Classification accuracies of separating (a) cancers from noncancers using the top 11 features through SVM-RFE on the 145 feature set; (b) benign from normal cases using the top 110 features through SVM-RFE on the 145 feature set. (c) small cell from nonsmall cell carcinoma using the top 1 feature obtained through SVM-RFE on the 35 feature set. (d) Squamous cell carcinoma from adenocarcinoma using the top 25 features obtained through SVM-RFE on the 35 feature set.

Although all cancer samples can be visually well separated from non-cancer samples using their distinctive cellular features, the developed semi-automated strategy still shows difficulties in precisely extracting fibrous and cellular features to reach 100% accuracy. In our 145 features-based classification strategy, membranes around cell nuclei in cancer lesions were sometimes considered as fibers, while the dark holes between the fibers in the noncancer cases were confused with cell nuclei. Still, as an ancillary tool for clinical diagnosis, current accuracies are good enough to produce reliable results.

3.2.2.

Separation of normal from benign tissues

As shown in Figure 2, normal tissues possess moderate fibrous structures with clear orientation while benign cases have predominant fibrous structures with distortions. Figure 4c shows classification accuracies using different subsets of feature combinations through a SVM-RFE feature selection process, in which the accuracy reaches a stable level with the use of around 110 features. Using a 110-feature subset, over 92% and 89% accuracies were achieved for benign and normal samples, respectively [Fig. 5b]. To account for the percentage shortfall, we know that pathological changes in benign lesions are such that certain sampled locations possessed a lower level of abnormality, thus showing tissue structures similar to those of normal cases. However, in a real differential diagnostic process, current results are more than sufficient to achieve the main goal: delineating benign samples (over 92%) from the normal.

3.2.3.

Separation of subtypes of lung cancers

Using the semi-automatic segmentation algorithm, we were able to delineate boundaries of an individual cell nucleus, enabling the measurements of 35 numerical features (Fig. 6). The spatial distribution of the three subtypes of cancers is illustrated in Fig. 7a. All small cell cancer cases are well separated from nonsmall cell subtypes, while the latters overlap in a certain extent in distribution. SVM-RFE analysis showed that the classification accuracy between small cell and non-small cell cancers reaches 100%, even with only one feature [Fig. 5c], i.e., Voronoi Tessellation.

Fig. 6

Distributions of the seven features of three cancer subgroups: small cell carcinoma (red), adenocarcinoma (green), and squamous cell carcinoma (blue). We randomly chose 5000 cells from each subtype and investigated the distribution of their 7 features with respect to different subtypes. (Color online only.)

Fig. 7

(a) Spatial distribution of cancer subtypes using PLSR analysis. Similar to Fig. 4, the top three-scored vectors were calculated through PLSR analysis on all cancer samples to represent each cancer sample with a three-dimensional vector and a scale normalized from 0 to 1. Three ellipsoids were fitted in the same way for better visualization. (b) and (c) Classification analyses through SVM-RFE of small cell versus nonsmall cell carcinoma and squamous cell carcinoma versus adenocarcinoma on the 35 feature set, respectively.

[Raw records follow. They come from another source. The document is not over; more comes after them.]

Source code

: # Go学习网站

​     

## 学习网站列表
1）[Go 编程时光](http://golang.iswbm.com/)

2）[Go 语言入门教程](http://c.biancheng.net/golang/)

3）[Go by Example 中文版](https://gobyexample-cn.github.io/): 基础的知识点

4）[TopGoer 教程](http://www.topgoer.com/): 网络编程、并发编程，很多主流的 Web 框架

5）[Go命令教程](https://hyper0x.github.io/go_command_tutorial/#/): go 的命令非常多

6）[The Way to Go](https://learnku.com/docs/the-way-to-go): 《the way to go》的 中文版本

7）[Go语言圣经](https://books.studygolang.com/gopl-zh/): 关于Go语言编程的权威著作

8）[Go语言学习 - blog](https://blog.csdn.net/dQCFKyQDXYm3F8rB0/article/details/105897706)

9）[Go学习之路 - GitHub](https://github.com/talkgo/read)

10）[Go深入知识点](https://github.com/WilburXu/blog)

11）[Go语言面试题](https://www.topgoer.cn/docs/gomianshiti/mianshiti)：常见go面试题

For separation of adenocarcinoma from squamous cell carcinoma, a subset of 25 features was chosen through feature selection. Classification based on these features showed mixed results with lower (75.5% and 71.5%) classification accuracies [Fig. 5d]. This overlap is not surprising and is in accordance with the clinical difficulty in differentiating these two subtypes using morphology alone.³⁵ Although separation of nonsmall cell carcinoma from small cell carcinoma has been traditionally adequate for clinical decision-making, this is no longer the case. Increasingly, definitive diagnosis of histologic subtype, often in conjunction with molecular tumor profiling, is needed.³⁶ In this regard, CARS has the potential to allow for real-time identification of nonsmall cell carcinomas, but tissue excision for additional work-up may still be necessary. Particularly, we have evaluated the time taken to classify each sample through the three-step process. We concluded that CARS imaging, together with computerized pattern recognition and classification, only takes a mere few minutes to reach a final diagnosis in our study.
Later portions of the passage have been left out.